Using the entries below, write out the line with "## 🙌 Contributing", the line with "<br><br><br>", and every line in between, exactly as each is written.

BEGIN SUPPLIED DATA

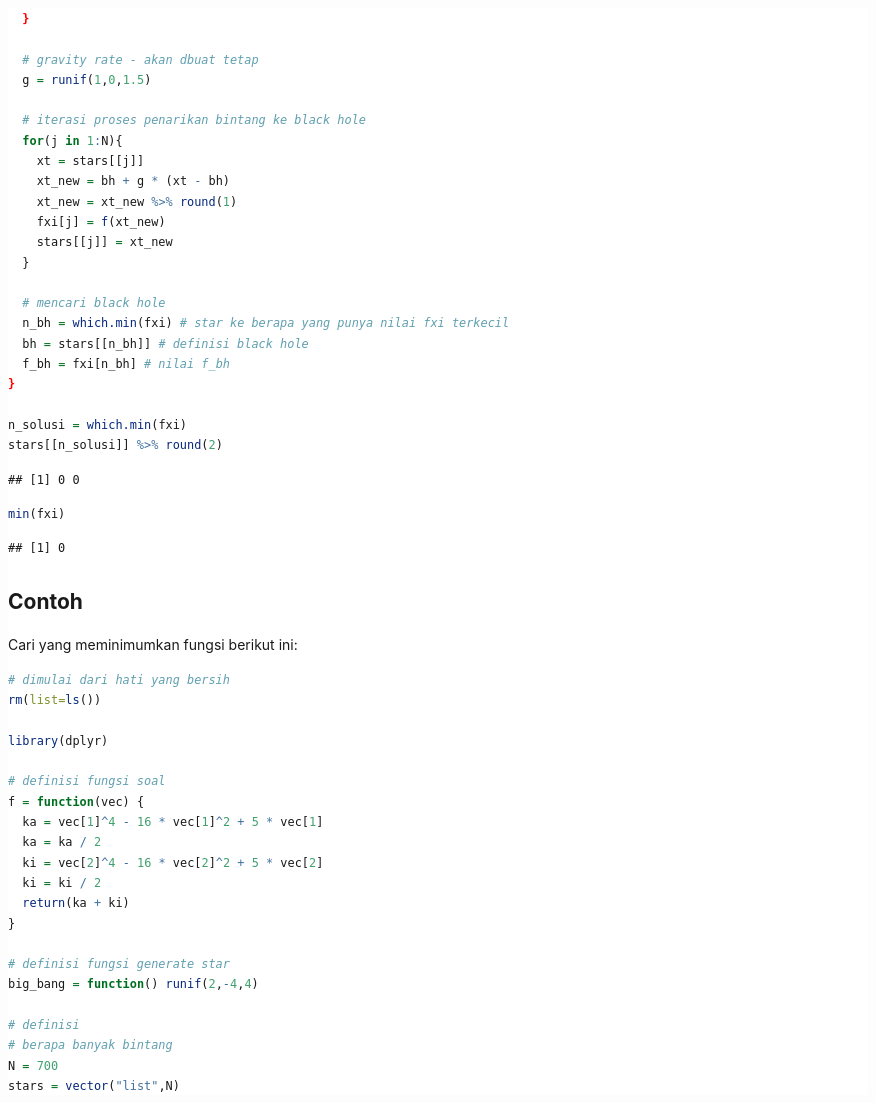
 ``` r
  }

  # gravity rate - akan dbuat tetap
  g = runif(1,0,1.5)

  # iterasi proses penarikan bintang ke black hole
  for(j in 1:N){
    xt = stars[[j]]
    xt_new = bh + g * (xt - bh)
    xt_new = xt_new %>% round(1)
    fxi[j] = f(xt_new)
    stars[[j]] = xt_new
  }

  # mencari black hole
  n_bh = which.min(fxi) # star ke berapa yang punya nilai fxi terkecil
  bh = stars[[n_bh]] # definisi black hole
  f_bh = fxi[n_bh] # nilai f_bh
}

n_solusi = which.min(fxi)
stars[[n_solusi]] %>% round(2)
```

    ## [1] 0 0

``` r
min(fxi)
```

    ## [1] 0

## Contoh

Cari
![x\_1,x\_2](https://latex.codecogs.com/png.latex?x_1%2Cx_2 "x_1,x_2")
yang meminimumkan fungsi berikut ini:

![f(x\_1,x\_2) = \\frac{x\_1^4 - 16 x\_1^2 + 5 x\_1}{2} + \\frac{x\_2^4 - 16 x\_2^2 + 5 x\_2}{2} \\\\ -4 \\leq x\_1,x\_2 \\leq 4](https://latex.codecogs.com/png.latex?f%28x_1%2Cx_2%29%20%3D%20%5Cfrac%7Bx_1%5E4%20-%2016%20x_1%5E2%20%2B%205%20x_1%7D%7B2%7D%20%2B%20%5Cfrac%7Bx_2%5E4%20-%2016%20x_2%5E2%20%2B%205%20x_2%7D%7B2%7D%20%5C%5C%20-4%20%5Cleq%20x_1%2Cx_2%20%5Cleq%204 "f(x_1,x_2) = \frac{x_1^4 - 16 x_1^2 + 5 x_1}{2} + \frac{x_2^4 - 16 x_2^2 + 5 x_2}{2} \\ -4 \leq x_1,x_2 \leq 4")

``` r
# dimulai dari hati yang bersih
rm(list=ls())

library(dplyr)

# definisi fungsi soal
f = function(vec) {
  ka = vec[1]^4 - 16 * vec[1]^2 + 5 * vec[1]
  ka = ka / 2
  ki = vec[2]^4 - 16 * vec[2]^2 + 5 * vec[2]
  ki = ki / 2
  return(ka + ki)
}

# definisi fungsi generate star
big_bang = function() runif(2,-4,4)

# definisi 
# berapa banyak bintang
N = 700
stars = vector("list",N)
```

END SUPPLIED DATA
BEGIN SUPPLIED DATA

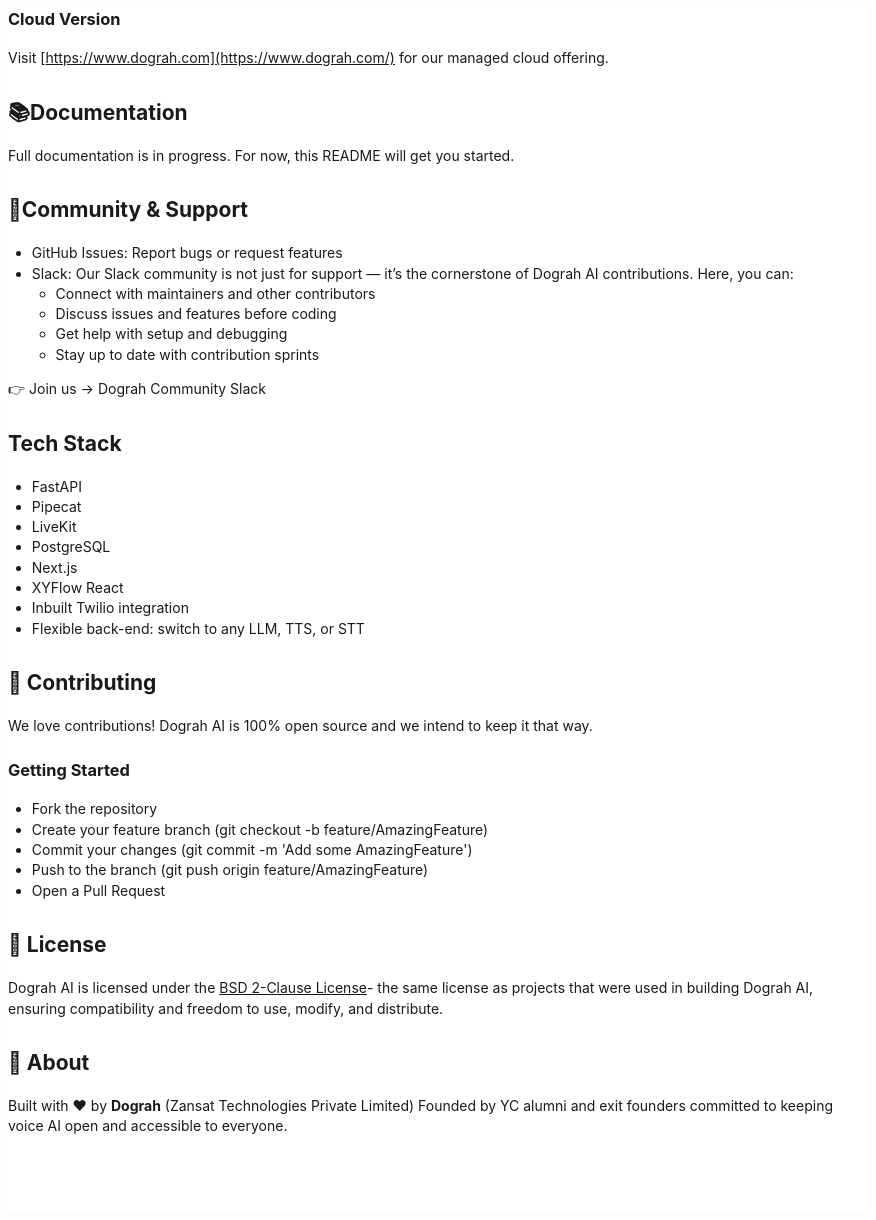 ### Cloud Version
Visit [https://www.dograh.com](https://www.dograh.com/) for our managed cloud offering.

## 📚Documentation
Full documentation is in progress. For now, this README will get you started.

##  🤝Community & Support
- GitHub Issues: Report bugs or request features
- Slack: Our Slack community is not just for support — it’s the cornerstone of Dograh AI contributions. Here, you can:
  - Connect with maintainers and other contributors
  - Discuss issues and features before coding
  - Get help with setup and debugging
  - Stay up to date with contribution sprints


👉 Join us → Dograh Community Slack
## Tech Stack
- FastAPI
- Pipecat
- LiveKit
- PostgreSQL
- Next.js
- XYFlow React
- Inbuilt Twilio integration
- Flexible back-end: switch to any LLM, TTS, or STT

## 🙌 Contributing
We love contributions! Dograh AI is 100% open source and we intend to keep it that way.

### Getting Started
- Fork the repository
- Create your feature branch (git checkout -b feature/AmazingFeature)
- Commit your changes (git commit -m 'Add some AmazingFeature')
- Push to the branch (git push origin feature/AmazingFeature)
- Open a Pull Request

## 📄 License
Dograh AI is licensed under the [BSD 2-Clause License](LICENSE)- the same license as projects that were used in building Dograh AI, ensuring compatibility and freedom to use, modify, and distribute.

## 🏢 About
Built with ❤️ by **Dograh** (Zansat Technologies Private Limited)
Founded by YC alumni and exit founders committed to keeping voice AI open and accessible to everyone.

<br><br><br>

END SUPPLIED DATA

FINISHED TASK:
## 🙌 Contributing
We love contributions! Dograh AI is 100% open source and we intend to keep it that way.

### Getting Started
- Fork the repository
- Create your feature branch (git checkout -b feature/AmazingFeature)
- Commit your changes (git commit -m 'Add some AmazingFeature')
- Push to the branch (git push origin feature/AmazingFeature)
- Open a Pull Request

## 📄 License
Dograh AI is licensed under the [BSD 2-Clause License](LICENSE)- the same license as projects that were used in building Dograh AI, ensuring compatibility and freedom to use, modify, and distribute.

## 🏢 About
Built with ❤️ by **Dograh** (Zansat Technologies Private Limited)
Founded by YC alumni and exit founders committed to keeping voice AI open and accessible to everyone.

<br><br><br>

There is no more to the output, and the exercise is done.